Dincheva Iva, Yang Jianmin, Li Anfei, Marinic Tina, Freilingsdorf Helena, Huang Chienchun, Casey B J, Hempstead Barbara, Glatt Charles E, Lee Francis S, Bath Kevin G, Jing Deqiang
From the Departments of Psychiatry, Pharmacology, and Medicine and the Sackler Institute for Developmental Psychobiology, Weill Cornell Medical College, Cornell University, New York; the Key Laboratory of Shaanxi Province for Craniofacial Precision Medicine Research, College of Stomatology, Xi'an Jiaotong University, Xi'an, Shaanxi, China; the Department of Psychology, Yale University, New Haven, Conn.; and the Department of Psychology, Brown University, Providence, R.I.
Am J Psychiatry. 2017 Dec 1;174(12):1203-1213. doi: 10.1176/appi.ajp.2017.15121592. Epub 2017 Oct 31.
Adolescence is a developmental stage in which the incidence of psychiatric disorders, such as anxiety disorders, peaks. Selective serotonin reuptake inhibitors (SSRIs) are the main class of agents used to treat anxiety disorders. However, the impact of SSRIs on the developing brain during adolescence remains unknown. The authors assessed the impact of developmentally timed SSRI administration in a genetic mouse model displaying elevated anxiety-like behaviors.

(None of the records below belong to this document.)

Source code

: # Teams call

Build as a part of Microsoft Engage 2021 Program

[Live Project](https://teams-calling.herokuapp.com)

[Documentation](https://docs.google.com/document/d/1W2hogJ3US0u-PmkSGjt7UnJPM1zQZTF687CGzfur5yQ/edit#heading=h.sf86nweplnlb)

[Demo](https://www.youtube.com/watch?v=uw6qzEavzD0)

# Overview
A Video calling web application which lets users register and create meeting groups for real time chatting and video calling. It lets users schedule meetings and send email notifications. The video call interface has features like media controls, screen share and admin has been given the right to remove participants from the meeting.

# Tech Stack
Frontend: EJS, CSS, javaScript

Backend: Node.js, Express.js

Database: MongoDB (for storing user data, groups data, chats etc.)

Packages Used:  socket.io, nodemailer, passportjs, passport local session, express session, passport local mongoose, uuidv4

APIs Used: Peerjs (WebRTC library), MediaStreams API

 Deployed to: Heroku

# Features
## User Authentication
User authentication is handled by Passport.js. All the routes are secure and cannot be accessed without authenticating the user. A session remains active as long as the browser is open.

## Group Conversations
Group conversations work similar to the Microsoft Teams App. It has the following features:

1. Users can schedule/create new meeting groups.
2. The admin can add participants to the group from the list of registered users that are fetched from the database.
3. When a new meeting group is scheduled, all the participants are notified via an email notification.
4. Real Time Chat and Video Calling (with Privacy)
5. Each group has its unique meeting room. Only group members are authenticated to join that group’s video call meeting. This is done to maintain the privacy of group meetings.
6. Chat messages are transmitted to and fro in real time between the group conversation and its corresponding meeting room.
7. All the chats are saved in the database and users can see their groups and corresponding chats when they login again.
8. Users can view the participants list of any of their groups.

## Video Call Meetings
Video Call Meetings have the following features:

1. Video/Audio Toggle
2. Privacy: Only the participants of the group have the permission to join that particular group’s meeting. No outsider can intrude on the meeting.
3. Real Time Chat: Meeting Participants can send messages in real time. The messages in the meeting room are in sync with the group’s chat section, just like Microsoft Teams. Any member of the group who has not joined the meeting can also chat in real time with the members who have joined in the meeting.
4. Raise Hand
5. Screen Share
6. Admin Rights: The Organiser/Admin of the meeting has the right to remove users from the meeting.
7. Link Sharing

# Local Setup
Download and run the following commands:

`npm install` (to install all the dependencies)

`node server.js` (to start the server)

Knock-in mice containing a common human single-nucleotide polymorphism (Val66Met; rs6265) in brain-derived neurotrophic factor (BDNF), a growth factor implicated in the mechanism of action of SSRIs, were studied based on their established phenotype of increased anxiety-like behavior. Timed administration of fluoxetine was delivered during one of three developmental periods (postnatal days 21-42, 40-61, or 60-81), spanning the transition from childhood to adulthood. Neurochemical and anxiety-like behavioral analyses were performed.

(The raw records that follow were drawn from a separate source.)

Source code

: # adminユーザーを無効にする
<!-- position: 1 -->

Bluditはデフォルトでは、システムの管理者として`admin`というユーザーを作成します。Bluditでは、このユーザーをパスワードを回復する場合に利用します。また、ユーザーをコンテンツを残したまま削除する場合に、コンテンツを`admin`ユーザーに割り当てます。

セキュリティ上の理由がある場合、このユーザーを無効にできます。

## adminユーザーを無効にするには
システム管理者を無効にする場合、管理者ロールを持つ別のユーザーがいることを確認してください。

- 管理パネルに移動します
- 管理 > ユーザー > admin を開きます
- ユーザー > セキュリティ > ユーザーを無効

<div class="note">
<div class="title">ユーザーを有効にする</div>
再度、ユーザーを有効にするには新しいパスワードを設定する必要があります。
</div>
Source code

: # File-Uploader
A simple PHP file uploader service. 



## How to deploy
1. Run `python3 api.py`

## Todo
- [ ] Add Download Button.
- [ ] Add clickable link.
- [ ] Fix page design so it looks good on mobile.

We identified a "sensitive period" during periadolescence (postnatal days 21-42) in which developmentally timed fluoxetine administration rescued anxiety-like phenotypes in BDNF Val66Met mice in adulthood. Compared with littermate controls, BDNF mice exhibited diminished maturation of serotonergic fibers projecting particularly to the prefrontal cortex, as well as decreased expression of the serotonergic trophic factor S100B in the dorsal raphe. Interestingly, deficient serotonergic innervation, as well as S100B levels, were rescued with fluoxetine administration during periadolescence.

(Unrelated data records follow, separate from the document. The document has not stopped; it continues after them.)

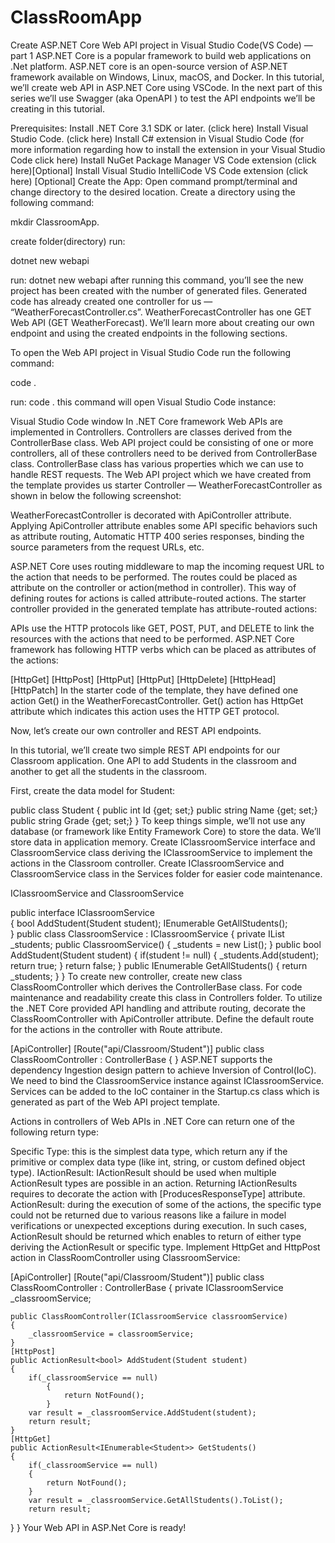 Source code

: # ClassRoomApp
Create ASP.NET Core Web API project in Visual Studio Code(VS Code) — part 1
ASP.NET Core is a popular framework to build web applications on .Net platform. ASP.NET core is an open-source version of ASP.NET framework available on Windows, Linux, macOS, and Docker. In this tutorial, we’ll create web API in ASP.NET Core using VSCode. In the next part of this series we’ll use Swagger (aka OpenAPI ) to test the API endpoints we’ll be creating in this tutorial.

Prerequisites:
Install .NET Core 3.1 SDK or later. (click here)
Install Visual Studio Code. (click here)
Install C# extension in Visual Studio Code (for more information regarding how to install the extension in your Visual Studio Code click here)
Install NuGet Package Manager VS Code extension (click here)[Optional]
Install Visual Studio IntelliCode VS Code extension (click here) [Optional]
Create the App:
Open command prompt/terminal and change directory to the desired location. Create a directory using the following command:

mkdir ClassroomApp.

create folder(directory)
run:

dotnet new webapi

run: dotnet new webapi
after running this command, you’ll see the new project has been created with the number of generated files. Generated code has already created one controller for us — “WeatherForecastController.cs”. WeatherForecastController has one GET Web API (GET WeatherForecast). We’ll learn more about creating our own endpoint and using the created endpoints in the following sections.

To open the Web API project in Visual Studio Code run the following command:

code .

run: code .
this command will open Visual Studio Code instance:


Visual Studio Code window
In .NET Core framework Web APIs are implemented in Controllers. Controllers are classes derived from the ControllerBase class. Web API project could be consisting of one or more controllers, all of these controllers need to be derived from ControllerBase class. ControllerBase class has various properties which we can use to handle REST requests. The Web API project which we have created from the template provides us starter Controller — WeatherForecastController as shown in below the following screenshot:


WeatherForecastController is decorated with ApiController attribute. Applying ApiController attribute enables some API specific behaviors such as attribute routing, Automatic HTTP 400 series responses, binding the source parameters from the request URLs, etc.

ASP.NET Core uses routing middleware to map the incoming request URL to the action that needs to be performed. The routes could be placed as attribute on the controller or action(method in controller). This way of defining routes for actions is called attribute-routed actions. The starter controller provided in the generated template has attribute-routed actions:


APIs use the HTTP protocols like GET, POST, PUT, and DELETE to link the resources with the actions that need to be performed. ASP.NET Core framework has following HTTP verbs which can be placed as attributes of the actions:

[HttpGet]
[HttpPost]
[HttpPut]
[HttpPut]
[HttpDelete]
[HttpHead]
[HttpPatch]
In the starter code of the template, they have defined one action Get() in the WeatherForecastController. Get() action has HttpGet attribute which indicates this action uses the HTTP GET protocol.


Now, let’s create our own controller and REST API endpoints.

In this tutorial, we’ll create two simple REST API endpoints for our Classroom application. One API to add Students in the classroom and another to get all the students in the classroom.

First, create the data model for Student:

public class Student
{
    public int Id {get; set;}
    public string Name {get; set;}
    public string Grade {get; set;}
}
To keep things simple, we’ll not use any database (or framework like Entity Framework Core) to store the data. We’ll store data in application memory. Create IClassroomService interface and ClassroomService class deriving the IClassroomService to implement the actions in the Classroom controller. Create IClassroomService and ClassroomService class in the Services folder for easier code maintenance.

IClassroomService and ClassroomService

public interface IClassroomService    
{
    bool AddStudent(Student student);
    IEnumerable<Student> GetAllStudents();    
}
public class ClassroomService : IClassroomService
{
    private IList<Student> _students;
public ClassroomService()
    {
        _students = new List<Student>();
    }
public bool AddStudent(Student student)
    {
        if(student != null)
        {
            _students.Add(student);
            return true;
        }
        return false;
     }
public IEnumerable<Student> GetAllStudents()
    {
        return _students;
    }
}
To create new controller, create new class ClassRoomController which derives the ControllerBase class. For code maintenance and readability create this class in Controllers folder. To utilize the .NET Core provided API handling and attribute routing, decorate the ClassRoomController with ApiController attribute. Define the default route for the actions in the controller with Route attribute.

[ApiController]
[Route("api/Classroom/Student")]
public class ClassRoomController : ControllerBase
{ 
}
ASP.NET supports the dependency Ingestion design pattern to achieve Inversion of Control(IoC). We need to bind the ClassroomService instance against IClassroomService. Services can be added to the IoC container in the Startup.cs class which is generated as part of the Web API project template.


Actions in controllers of Web APIs in .NET Core can return one of the following return type:

Specific Type: this is the simplest data type, which return any if the primitive or complex data type (like int, string, or custom defined object type).
IActionResult: IActionResult should be used when multiple ActionResult types are possible in an action. Returning IActionResults requires to decorate the action with [ProducesResponseType] attribute.
ActionResult<T>: during the execution of some of the actions, the specific type could not be returned due to various reasons like a failure in model verifications or unexpected exceptions during execution. In such cases, ActionResult<T> should be returned which enables to return of either type deriving the ActionResult or specific type.
Implement HttpGet and HttpPost action in ClassRoomController using ClassroomService:

[ApiController]
[Route("api/Classroom/Student")]
public class ClassRoomController : ControllerBase
{
    private IClassroomService _classroomService;
    
    public ClassRoomController(IClassroomService classroomService)
    {
        _classroomService = classroomService;
    }
    [HttpPost]
    public ActionResult<bool> AddStudent(Student student)
    {
        if(_classroomService == null)
            {
                return NotFound();
            }
        var result = _classroomService.AddStudent(student);
        return result;
    }
    [HttpGet]
    public ActionResult<IEnumerable<Student>> GetStudents()
    {
        if(_classroomService == null)
        {
            return NotFound();
        }
        var result = _classroomService.GetAllStudents().ToList();
        return result;
   }
}
Your Web API in ASP.Net Core is ready!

These findings suggest that SSRI administration during a "sensitive period" during periadolescence leads to long-lasting anxiolytic effects in a genetic mouse model of elevated anxiety-like behaviors. These persistent effects highlight the role of BDNF in the maturation of the serotonin system and the capacity to enhance its development through a pharmacological intervention.
青春期是精神疾病(如焦虑症)发病率达到峰值的发育阶段。选择性5-羟色胺再摄取抑制剂(SSRI)是用于治疗焦虑症的主要药物类别。然而,SSRI在青春期对发育中的大脑的影响仍不清楚。作者在一个表现出焦虑样行为增加的基因小鼠模型中评估了按发育时间给药SSRI的影响。
基于已确定的焦虑样行为增加的表型,研究了脑源性神经营养因子(BDNF)中含有常见人类单核苷酸多态性(Val66Met;rs6265)的敲入小鼠,BDNF是一种与SSRI作用机制有关的生长因子。在从童年到成年的三个发育阶段(出生后第21 - 42天、40 - 61天或60 - 81天)之一期间定时给予氟西汀。进行了神经化学和焦虑样行为分析。
我们确定了青春期前后(出生后第21 - 42天)的一个“敏感期”,在此期间按发育时间给予氟西汀可挽救成年BDNF Val66Met小鼠的焦虑样表型。与同窝对照相比,BDNF小鼠投射到前额叶皮质的5-羟色胺能纤维成熟减少,以及中缝背核中5-羟色胺能营养因子S100B的表达降低。有趣的是,在青春期前后给予氟西汀可挽救5-羟色胺能神经支配不足以及S100B水平。
这些发现表明,在青春期前后的“敏感期”给予SSRI可在焦虑样行为增加的基因小鼠模型中产生持久的抗焦虑作用。这些持久效应突出了BDNF在5-羟色胺系统成熟中的作用以及通过药物干预增强其发育的能力。